In the Healthcare sector, huge amount of data is amassed across EHR (Electronic Health Records) and EMR (Electronic Medical Records). Opportunities for CSP partners in healthcare are abundant. According to CDC, chronic diseases affect 52% of Americans and consume 86% of healthcare costs. The industry trend is to enable diagnosis efficiencies and the best patient outcomes at the lowest possible cost and according to Gartner, Healthcare IT is undergoing a transformational shift that dictates the future towards "Personalized Care" and this trend towards Personalized Care presents significant opportunity for offering both managed services and value-add services to lower TCO reducing inefficiencies, thereby reducing healthcare costs overall.

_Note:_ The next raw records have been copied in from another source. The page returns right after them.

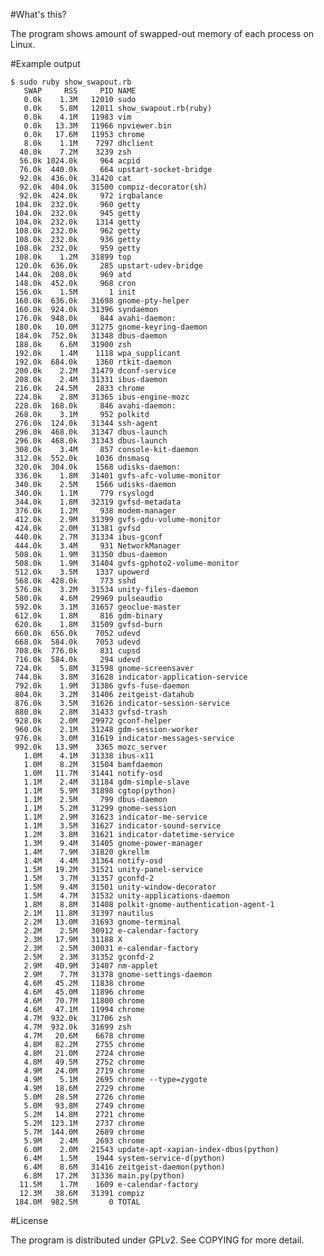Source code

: #What's this?

The program shows amount of swapped-out memory of each process on Linux.

#Example output

    $ sudo ruby show_swapout.rb
       SWAP     RSS     PID NAME
       0.0k    1.3M   12010 sudo
       0.0k    5.8M   12011 show_swapout.rb(ruby)
       0.0k    4.1M   11983 vim
       0.0k   13.3M   11966 npviewer.bin
       0.0k   17.6M   11953 chrome
       8.0k    1.1M    7297 dhclient
      40.0k    7.2M    3239 zsh
      56.0k 1024.0k     964 acpid
      76.0k  440.0k     664 upstart-socket-bridge
      92.0k  436.0k   31420 cat
      92.0k  404.0k   31500 compiz-decorator(sh)
      92.0k  424.0k     972 irqbalance
     104.0k  232.0k     960 getty
     104.0k  232.0k     945 getty
     104.0k  232.0k    1314 getty
     108.0k  232.0k     962 getty
     108.0k  232.0k     936 getty
     108.0k  232.0k     959 getty
     108.0k    1.2M   31899 top
     120.0k  636.0k     285 upstart-udev-bridge
     144.0k  208.0k     969 atd
     148.0k  452.0k     968 cron
     156.0k    1.5M       1 init
     160.0k  636.0k   31698 gnome-pty-helper
     160.0k  924.0k   31396 syndaemon
     176.0k  948.0k     844 avahi-daemon:
     180.0k   10.0M   31275 gnome-keyring-daemon
     184.0k  752.0k   31348 dbus-daemon
     188.0k    6.6M   31900 zsh
     192.0k    1.4M    1118 wpa_supplicant
     192.0k  684.0k    1360 rtkit-daemon
     200.0k    2.2M   31479 dconf-service
     208.0k    2.4M   31331 ibus-daemon
     216.0k   24.5M    2833 chrome
     224.0k    2.8M   31365 ibus-engine-mozc
     228.0k  168.0k     846 avahi-daemon:
     268.0k    3.1M     952 polkitd
     276.0k  124.0k   31344 ssh-agent
     296.0k  468.0k   31347 dbus-launch
     296.0k  468.0k   31343 dbus-launch
     308.0k    3.4M     857 console-kit-daemon
     312.0k  552.0k    1036 dnsmasq
     320.0k  304.0k    1568 udisks-daemon:
     336.0k    1.8M   31401 gvfs-afc-volume-monitor
     340.0k    2.5M    1566 udisks-daemon
     340.0k    1.1M     779 rsyslogd
     344.0k    1.8M   32319 gvfsd-metadata
     376.0k    1.2M     938 modem-manager
     412.0k    2.9M   31399 gvfs-gdu-volume-monitor
     424.0k    2.0M   31381 gvfsd
     440.0k    2.7M   31334 ibus-gconf
     444.0k    3.4M     931 NetworkManager
     508.0k    1.9M   31350 dbus-daemon
     508.0k    1.9M   31404 gvfs-gphoto2-volume-monitor
     512.0k    3.5M    1337 upowerd
     568.0k  428.0k     773 sshd
     576.0k    3.2M   31534 unity-files-daemon
     580.0k    4.6M   29969 pulseaudio
     592.0k    3.1M   31657 geoclue-master
     612.0k    1.8M     816 gdm-binary
     620.0k    1.8M   31509 gvfsd-burn
     660.0k  656.0k    7052 udevd
     668.0k  584.0k    7053 udevd
     708.0k  776.0k     831 cupsd
     716.0k  584.0k     294 udevd
     724.0k    5.8M   31598 gnome-screensaver
     744.0k    3.8M   31628 indicator-application-service
     792.0k    1.9M   31386 gvfs-fuse-daemon
     804.0k    3.2M   31406 zeitgeist-datahub
     876.0k    3.5M   31626 indicator-session-service
     880.0k    2.8M   31433 gvfsd-trash
     928.0k    2.0M   29972 gconf-helper
     960.0k    2.1M   31248 gdm-session-worker
     976.0k    3.0M   31619 indicator-messages-service
     992.0k   13.9M    3365 mozc_server
       1.0M    4.1M   31338 ibus-x11
       1.0M    8.2M   31504 bamfdaemon
       1.0M   11.7M   31441 notify-osd
       1.1M    2.4M   31184 gdm-simple-slave
       1.1M    5.9M   31898 cgtop(python)
       1.1M    2.5M     799 dbus-daemon
       1.1M    5.2M   31299 gnome-session
       1.1M    2.9M   31623 indicator-me-service
       1.1M    3.5M   31627 indicator-sound-service
       1.2M    3.8M   31621 indicator-datetime-service
       1.3M    9.4M   31405 gnome-power-manager
       1.4M    7.9M   31820 gkrellm
       1.4M    4.4M   31364 notify-osd
       1.5M   19.2M   31521 unity-panel-service
       1.5M    3.7M   31357 gconfd-2
       1.5M    9.4M   31501 unity-window-decorator
       1.5M    4.7M   31532 unity-applications-daemon
       1.8M    8.8M   31408 polkit-gnome-authentication-agent-1
       2.1M   11.8M   31397 nautilus
       2.2M   13.0M   31693 gnome-terminal
       2.2M    2.5M   30912 e-calendar-factory
       2.3M   17.9M   31188 X
       2.3M    2.5M   30031 e-calendar-factory
       2.5M    2.3M   31352 gconfd-2
       2.9M   40.9M   31407 nm-applet
       2.9M    7.7M   31378 gnome-settings-daemon
       4.6M   45.2M   11838 chrome
       4.6M   45.0M   11896 chrome
       4.6M   70.7M   11800 chrome
       4.6M   47.1M   11994 chrome
       4.7M  932.0k   31706 zsh
       4.7M  932.0k   31699 zsh
       4.7M   20.6M    6678 chrome
       4.8M   82.2M    2755 chrome
       4.8M   21.0M    2724 chrome
       4.8M   49.5M    2752 chrome
       4.9M   24.0M    2719 chrome
       4.9M    5.1M    2695 chrome --type=zygote
       4.9M   18.6M    2729 chrome
       5.0M   28.5M    2726 chrome
       5.0M   93.8M    2749 chrome
       5.2M   14.8M    2721 chrome
       5.2M  123.1M    2737 chrome
       5.7M  144.0M    2689 chrome
       5.9M    2.4M    2693 chrome
       6.0M    2.0M   21543 update-apt-xapian-index-dbus(python)
       6.4M    1.5M    1944 system-service-d(python)
       6.4M    8.6M   31416 zeitgeist-daemon(python)
       6.8M   17.2M   31336 main.py(python)
      11.5M    1.7M    1609 e-calendar-factory
      12.3M   38.6M   31391 compiz
     184.0M  982.5M       0 TOTAL

#License

The program is distributed under GPLv2. See COPYING for more detail.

According to CDC, Diabetes is the leading cause for kidney failure and increases the risk of cardiovascular disease, neuropathy, retinopathy and various other health complications.

  • Detecting diabetes involves various factors, including, body mass index, high blood pressure, sedentary lifestyles and hereditary conditions. In 90% of cases, detection happens after the fact.
  • The total estimated cost of diagnosed diabetes in 2012 is $245 billion, including $176 billion in direct medical costs and $69 billion in reduced productivity.

Type 2 diabetes affects 28 Million Americans in 2012 & is primarily due to sedentary lifestyle in patients who are genetically predisposed and makes up 90% of cases of diabetes.

Healthcare Use Case Scenario Description

Scenario 1: Diabetes Type 2 Prediction: Using the electronic health record (EHR) data set containing patient records from all 50 states in the United States, predict

  • whether a patient will have type 2 diabetes diagnosis within the next year so that preventive interventions can be administered to patients at high risk for type 2 diabetes
  • whether a diabetes patient will be admitted to the hospital next year – the goal is to proactively sign up high risk patients to diabetes case management program

Machine learning with AzureML can be used to predict diabetes type 2 – Microsoft Data Platform provides a comprehensive suite of libraries that enables powerful supervised and unsupervised learning algorithms to aid predictive analytics.

Scenario 2: Remote Patient Monitoring with Continuous Glucose Monitoring (CGM): Internet of Things(IoT) powers a new class of scenarios around Remote Patient Monitoring. CGM is a new trend where devices and sensors are implanted subcutaneously to perform continuous glucose monitoring to provide timely medical aid with Remote Patient Monitoring to address episodes such as hypoglycemic conditions. Cloud driven Continuous glucose monitoring (CGM) is a small wearable device that tracks your glucose vitals throughout the day and night – helping hypoglycemic or hyperglycemic incidents and alert you of highs and lows so you can take timely evasive action and thereby protecting the patient. CGM helps to minimize the guesswork that comes from making decisions based solely on a number from a blood glucose meter reading, for better diabetes management and in keeping your physician abreast with remote monitoring.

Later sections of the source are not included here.